__Task prompt__:
Copy out all of the data below exactly, so that no word differs from the original.

Source texts of formatted documents
--- START ---

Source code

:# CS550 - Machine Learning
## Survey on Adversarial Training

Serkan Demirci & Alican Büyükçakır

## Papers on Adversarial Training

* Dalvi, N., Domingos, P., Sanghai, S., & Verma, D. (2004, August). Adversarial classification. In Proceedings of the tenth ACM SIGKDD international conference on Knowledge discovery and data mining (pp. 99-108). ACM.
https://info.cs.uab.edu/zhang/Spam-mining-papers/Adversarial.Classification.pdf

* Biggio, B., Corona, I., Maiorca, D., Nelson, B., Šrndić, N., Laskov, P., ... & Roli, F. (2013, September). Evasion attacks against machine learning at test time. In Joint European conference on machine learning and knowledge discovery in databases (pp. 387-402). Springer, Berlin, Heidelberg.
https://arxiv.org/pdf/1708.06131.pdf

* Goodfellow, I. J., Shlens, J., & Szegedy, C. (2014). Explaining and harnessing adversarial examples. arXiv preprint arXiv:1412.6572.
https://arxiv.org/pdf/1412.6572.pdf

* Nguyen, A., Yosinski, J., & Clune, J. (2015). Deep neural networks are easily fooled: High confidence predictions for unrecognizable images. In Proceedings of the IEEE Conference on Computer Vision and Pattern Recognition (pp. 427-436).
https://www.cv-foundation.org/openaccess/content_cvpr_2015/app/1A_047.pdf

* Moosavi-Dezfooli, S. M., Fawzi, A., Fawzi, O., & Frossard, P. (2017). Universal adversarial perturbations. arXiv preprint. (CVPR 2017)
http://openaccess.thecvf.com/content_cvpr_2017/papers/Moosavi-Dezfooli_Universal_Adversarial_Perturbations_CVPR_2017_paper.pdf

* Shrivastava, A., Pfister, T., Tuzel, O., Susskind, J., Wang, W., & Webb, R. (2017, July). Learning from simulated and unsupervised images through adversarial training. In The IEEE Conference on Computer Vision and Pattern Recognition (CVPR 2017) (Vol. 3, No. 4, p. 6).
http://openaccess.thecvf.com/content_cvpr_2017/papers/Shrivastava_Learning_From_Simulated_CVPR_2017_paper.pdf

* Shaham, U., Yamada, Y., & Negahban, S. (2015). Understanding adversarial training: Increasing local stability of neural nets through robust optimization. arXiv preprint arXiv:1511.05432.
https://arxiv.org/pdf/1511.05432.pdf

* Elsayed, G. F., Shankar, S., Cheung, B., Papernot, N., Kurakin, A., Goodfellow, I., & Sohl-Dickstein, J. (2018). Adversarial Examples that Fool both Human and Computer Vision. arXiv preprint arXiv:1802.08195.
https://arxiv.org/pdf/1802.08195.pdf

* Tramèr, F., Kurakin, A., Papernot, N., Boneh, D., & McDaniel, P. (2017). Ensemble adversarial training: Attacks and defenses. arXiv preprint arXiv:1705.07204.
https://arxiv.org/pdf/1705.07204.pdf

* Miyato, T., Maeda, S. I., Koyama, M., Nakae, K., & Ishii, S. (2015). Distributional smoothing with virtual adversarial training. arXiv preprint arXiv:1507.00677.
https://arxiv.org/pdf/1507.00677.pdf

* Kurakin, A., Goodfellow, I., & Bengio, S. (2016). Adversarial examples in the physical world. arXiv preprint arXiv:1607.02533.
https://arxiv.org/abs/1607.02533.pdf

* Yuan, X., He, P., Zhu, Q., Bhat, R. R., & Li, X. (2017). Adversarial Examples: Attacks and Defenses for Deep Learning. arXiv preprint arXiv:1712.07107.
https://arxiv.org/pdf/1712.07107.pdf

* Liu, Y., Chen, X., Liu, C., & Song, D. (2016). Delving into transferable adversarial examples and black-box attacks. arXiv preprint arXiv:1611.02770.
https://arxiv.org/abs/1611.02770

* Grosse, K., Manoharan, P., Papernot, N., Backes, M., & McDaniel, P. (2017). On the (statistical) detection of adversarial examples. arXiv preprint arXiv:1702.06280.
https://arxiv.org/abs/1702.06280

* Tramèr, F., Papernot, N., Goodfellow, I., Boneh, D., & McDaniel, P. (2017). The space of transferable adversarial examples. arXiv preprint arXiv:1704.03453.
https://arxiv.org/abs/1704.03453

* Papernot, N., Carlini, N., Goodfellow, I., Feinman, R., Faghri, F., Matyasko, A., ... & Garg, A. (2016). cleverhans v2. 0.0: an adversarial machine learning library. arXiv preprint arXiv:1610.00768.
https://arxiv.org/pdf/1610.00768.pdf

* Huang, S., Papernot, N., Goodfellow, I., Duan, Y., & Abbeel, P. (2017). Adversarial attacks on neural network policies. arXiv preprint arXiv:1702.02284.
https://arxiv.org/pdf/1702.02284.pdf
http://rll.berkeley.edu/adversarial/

--- END ---

__Completed exercise__:
Source code

:# CS550 - Machine Learning
## Survey on Adversarial Training

Serkan Demirci & Alican Büyükçakır

## Papers on Adversarial Training

* Dalvi, N., Domingos, P., Sanghai, S., & Verma, D. (2004, August). Adversarial classification. In Proceedings of the tenth ACM SIGKDD international conference on Knowledge discovery and data mining (pp. 99-108). ACM.
https://info.cs.uab.edu/zhang/Spam-mining-papers/Adversarial.Classification.pdf

* Biggio, B., Corona, I., Maiorca, D., Nelson, B., Šrndić, N., Laskov, P., ... & Roli, F. (2013, September). Evasion attacks against machine learning at test time. In Joint European conference on machine learning and knowledge discovery in databases (pp. 387-402). Springer, Berlin, Heidelberg.
https://arxiv.org/pdf/1708.06131.pdf

* Goodfellow, I. J., Shlens, J., & Szegedy, C. (2014). Explaining and harnessing adversarial examples. arXiv preprint arXiv:1412.6572.
https://arxiv.org/pdf/1412.6572.pdf

* Nguyen, A., Yosinski, J., & Clune, J. (2015). Deep neural networks are easily fooled: High confidence predictions for unrecognizable images. In Proceedings of the IEEE Conference on Computer Vision and Pattern Recognition (pp. 427-436).
https://www.cv-foundation.org/openaccess/content_cvpr_2015/app/1A_047.pdf

* Moosavi-Dezfooli, S. M., Fawzi, A., Fawzi, O., & Frossard, P. (2017). Universal adversarial perturbations. arXiv preprint. (CVPR 2017)
http://openaccess.thecvf.com/content_cvpr_2017/papers/Moosavi-Dezfooli_Universal_Adversarial_Perturbations_CVPR_2017_paper.pdf

* Shrivastava, A., Pfister, T., Tuzel, O., Susskind, J., Wang, W., & Webb, R. (2017, July). Learning from simulated and unsupervised images through adversarial training. In The IEEE Conference on Computer Vision and Pattern Recognition (CVPR 2017) (Vol. 3, No. 4, p. 6).
http://openaccess.thecvf.com/content_cvpr_2017/papers/Shrivastava_Learning_From_Simulated_CVPR_2017_paper.pdf

* Shaham, U., Yamada, Y., & Negahban, S. (2015). Understanding adversarial training: Increasing local stability of neural nets through robust optimization. arXiv preprint arXiv:1511.05432.
https://arxiv.org/pdf/1511.05432.pdf

* Elsayed, G. F., Shankar, S., Cheung, B., Papernot, N., Kurakin, A., Goodfellow, I., & Sohl-Dickstein, J. (2018). Adversarial Examples that Fool both Human and Computer Vision. arXiv preprint arXiv:1802.08195.
https://arxiv.org/pdf/1802.08195.pdf

* Tramèr, F., Kurakin, A., Papernot, N., Boneh, D., & McDaniel, P. (2017). Ensemble adversarial training: Attacks and defenses. arXiv preprint arXiv:1705.07204.
https://arxiv.org/pdf/1705.07204.pdf

* Miyato, T., Maeda, S. I., Koyama, M., Nakae, K., & Ishii, S. (2015). Distributional smoothing with virtual adversarial training. arXiv preprint arXiv:1507.00677.
https://arxiv.org/pdf/1507.00677.pdf

* Kurakin, A., Goodfellow, I., & Bengio, S. (2016). Adversarial examples in the physical world. arXiv preprint arXiv:1607.02533.
https://arxiv.org/abs/1607.02533.pdf

* Yuan, X., He, P., Zhu, Q., Bhat, R. R., & Li, X. (2017). Adversarial Examples: Attacks and Defenses for Deep Learning. arXiv preprint arXiv:1712.07107.
https://arxiv.org/pdf/1712.07107.pdf

* Liu, Y., Chen, X., Liu, C., & Song, D. (2016). Delving into transferable adversarial examples and black-box attacks. arXiv preprint arXiv:1611.02770.
https://arxiv.org/abs/1611.02770

* Grosse, K., Manoharan, P., Papernot, N., Backes, M., & McDaniel, P. (2017). On the (statistical) detection of adversarial examples. arXiv preprint arXiv:1702.06280.
https://arxiv.org/abs/1702.06280

* Tramèr, F., Papernot, N., Goodfellow, I., Boneh, D., & McDaniel, P. (2017). The space of transferable adversarial examples. arXiv preprint arXiv:1704.03453.
https://arxiv.org/abs/1704.03453

* Papernot, N., Carlini, N., Goodfellow, I., Feinman, R., Faghri, F., Matyasko, A., ... & Garg, A. (2016). cleverhans v2. 0.0: an adversarial machine learning library. arXiv preprint arXiv:1610.00768.
https://arxiv.org/pdf/1610.00768.pdf

* Huang, S., Papernot, N., Goodfellow, I., Duan, Y., & Abbeel, P. (2017). Adversarial attacks on neural network policies. arXiv preprint arXiv:1702.02284.
https://arxiv.org/pdf/1702.02284.pdf
http://rll.berkeley.edu/adversarial/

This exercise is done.